Please output the data below exactly as given, starting at its first line and stopping after the line that contains "### Terms of".

Saved data entries
*** Block opens ***
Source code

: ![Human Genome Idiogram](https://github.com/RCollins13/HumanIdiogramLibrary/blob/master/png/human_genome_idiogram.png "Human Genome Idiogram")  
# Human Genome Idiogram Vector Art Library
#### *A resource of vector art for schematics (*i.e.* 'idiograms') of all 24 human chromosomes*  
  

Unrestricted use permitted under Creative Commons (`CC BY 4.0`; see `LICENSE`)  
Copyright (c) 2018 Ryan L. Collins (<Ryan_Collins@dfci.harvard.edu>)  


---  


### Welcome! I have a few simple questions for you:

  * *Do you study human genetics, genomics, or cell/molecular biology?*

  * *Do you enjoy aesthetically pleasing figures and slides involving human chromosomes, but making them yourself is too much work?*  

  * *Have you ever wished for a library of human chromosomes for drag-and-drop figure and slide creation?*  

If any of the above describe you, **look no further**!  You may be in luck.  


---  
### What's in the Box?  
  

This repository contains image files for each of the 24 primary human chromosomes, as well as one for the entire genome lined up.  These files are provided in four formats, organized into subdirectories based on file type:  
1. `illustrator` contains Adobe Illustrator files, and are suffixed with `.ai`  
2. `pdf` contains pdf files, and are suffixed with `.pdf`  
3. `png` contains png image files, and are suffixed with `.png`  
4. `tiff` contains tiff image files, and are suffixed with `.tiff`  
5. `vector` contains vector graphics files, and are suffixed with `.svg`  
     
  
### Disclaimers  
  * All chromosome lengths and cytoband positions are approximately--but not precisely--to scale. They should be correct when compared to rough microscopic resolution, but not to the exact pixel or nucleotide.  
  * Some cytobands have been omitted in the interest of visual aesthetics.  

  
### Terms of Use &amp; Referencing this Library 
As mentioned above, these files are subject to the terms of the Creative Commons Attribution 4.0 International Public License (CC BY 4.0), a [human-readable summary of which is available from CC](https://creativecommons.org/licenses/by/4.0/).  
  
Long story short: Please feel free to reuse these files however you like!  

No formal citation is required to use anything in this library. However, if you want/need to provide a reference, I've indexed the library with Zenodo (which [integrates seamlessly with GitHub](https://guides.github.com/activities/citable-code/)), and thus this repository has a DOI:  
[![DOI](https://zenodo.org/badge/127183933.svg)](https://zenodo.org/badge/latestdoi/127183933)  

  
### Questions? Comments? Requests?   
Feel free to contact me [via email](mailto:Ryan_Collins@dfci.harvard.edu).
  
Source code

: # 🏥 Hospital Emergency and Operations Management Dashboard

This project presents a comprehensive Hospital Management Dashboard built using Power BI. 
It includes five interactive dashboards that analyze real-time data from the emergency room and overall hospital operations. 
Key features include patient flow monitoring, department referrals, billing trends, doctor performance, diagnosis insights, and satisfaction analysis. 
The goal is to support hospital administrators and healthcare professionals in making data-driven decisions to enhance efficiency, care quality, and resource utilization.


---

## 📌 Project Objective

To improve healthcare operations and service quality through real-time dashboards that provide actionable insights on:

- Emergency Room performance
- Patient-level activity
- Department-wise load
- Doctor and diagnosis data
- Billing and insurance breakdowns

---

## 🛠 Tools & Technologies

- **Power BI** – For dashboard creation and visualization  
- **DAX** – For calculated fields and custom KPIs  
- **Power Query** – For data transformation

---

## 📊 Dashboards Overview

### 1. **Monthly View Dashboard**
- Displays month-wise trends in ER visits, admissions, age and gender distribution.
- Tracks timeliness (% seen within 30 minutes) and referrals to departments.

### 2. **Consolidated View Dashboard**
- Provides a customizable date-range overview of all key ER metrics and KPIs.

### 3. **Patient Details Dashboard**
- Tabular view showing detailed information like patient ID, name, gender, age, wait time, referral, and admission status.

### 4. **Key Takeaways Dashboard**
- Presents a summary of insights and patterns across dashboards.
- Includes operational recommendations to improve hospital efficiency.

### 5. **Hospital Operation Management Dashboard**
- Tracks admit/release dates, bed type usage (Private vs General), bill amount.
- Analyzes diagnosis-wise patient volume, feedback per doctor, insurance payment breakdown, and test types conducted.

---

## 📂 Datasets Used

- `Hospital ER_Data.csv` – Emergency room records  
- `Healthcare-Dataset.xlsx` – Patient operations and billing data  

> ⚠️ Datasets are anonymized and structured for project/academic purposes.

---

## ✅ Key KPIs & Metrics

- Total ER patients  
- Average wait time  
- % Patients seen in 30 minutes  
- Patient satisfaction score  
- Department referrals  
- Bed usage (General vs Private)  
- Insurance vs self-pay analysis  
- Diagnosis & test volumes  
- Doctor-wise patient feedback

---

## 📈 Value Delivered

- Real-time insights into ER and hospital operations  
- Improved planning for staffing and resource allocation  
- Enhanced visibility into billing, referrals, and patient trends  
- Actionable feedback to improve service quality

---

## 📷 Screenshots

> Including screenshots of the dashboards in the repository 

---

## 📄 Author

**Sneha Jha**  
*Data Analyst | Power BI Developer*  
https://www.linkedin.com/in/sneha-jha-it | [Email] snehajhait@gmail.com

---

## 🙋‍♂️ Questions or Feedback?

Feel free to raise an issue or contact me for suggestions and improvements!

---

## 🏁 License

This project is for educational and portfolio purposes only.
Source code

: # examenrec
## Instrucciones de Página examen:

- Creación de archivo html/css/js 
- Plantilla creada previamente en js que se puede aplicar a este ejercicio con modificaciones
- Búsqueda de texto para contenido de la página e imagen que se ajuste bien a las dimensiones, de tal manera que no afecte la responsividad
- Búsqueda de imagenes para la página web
*** Block closes ***
Your response:
Source code

: ![Human Genome Idiogram](https://github.com/RCollins13/HumanIdiogramLibrary/blob/master/png/human_genome_idiogram.png "Human Genome Idiogram")  
# Human Genome Idiogram Vector Art Library
#### *A resource of vector art for schematics (*i.e.* 'idiograms') of all 24 human chromosomes*  
  

Unrestricted use permitted under Creative Commons (`CC BY 4.0`; see `LICENSE`)  
Copyright (c) 2018 Ryan L. Collins (<Ryan_Collins@dfci.harvard.edu>)  


---  


### Welcome! I have a few simple questions for you:

  * *Do you study human genetics, genomics, or cell/molecular biology?*

  * *Do you enjoy aesthetically pleasing figures and slides involving human chromosomes, but making them yourself is too much work?*  

  * *Have you ever wished for a library of human chromosomes for drag-and-drop figure and slide creation?*  

If any of the above describe you, **look no further**!  You may be in luck.  


---  
### What's in the Box?  
  

This repository contains image files for each of the 24 primary human chromosomes, as well as one for the entire genome lined up.  These files are provided in four formats, organized into subdirectories based on file type:  
1. `illustrator` contains Adobe Illustrator files, and are suffixed with `.ai`  
2. `pdf` contains pdf files, and are suffixed with `.pdf`  
3. `png` contains png image files, and are suffixed with `.png`  
4. `tiff` contains tiff image files, and are suffixed with `.tiff`  
5. `vector` contains vector graphics files, and are suffixed with `.svg`  
     
  
### Disclaimers  
  * All chromosome lengths and cytoband positions are approximately--but not precisely--to scale. They should be correct when compared to rough microscopic resolution, but not to the exact pixel or nucleotide.  
  * Some cytobands have been omitted in the interest of visual aesthetics.  

  
### Terms of Use &amp; Referencing this Library 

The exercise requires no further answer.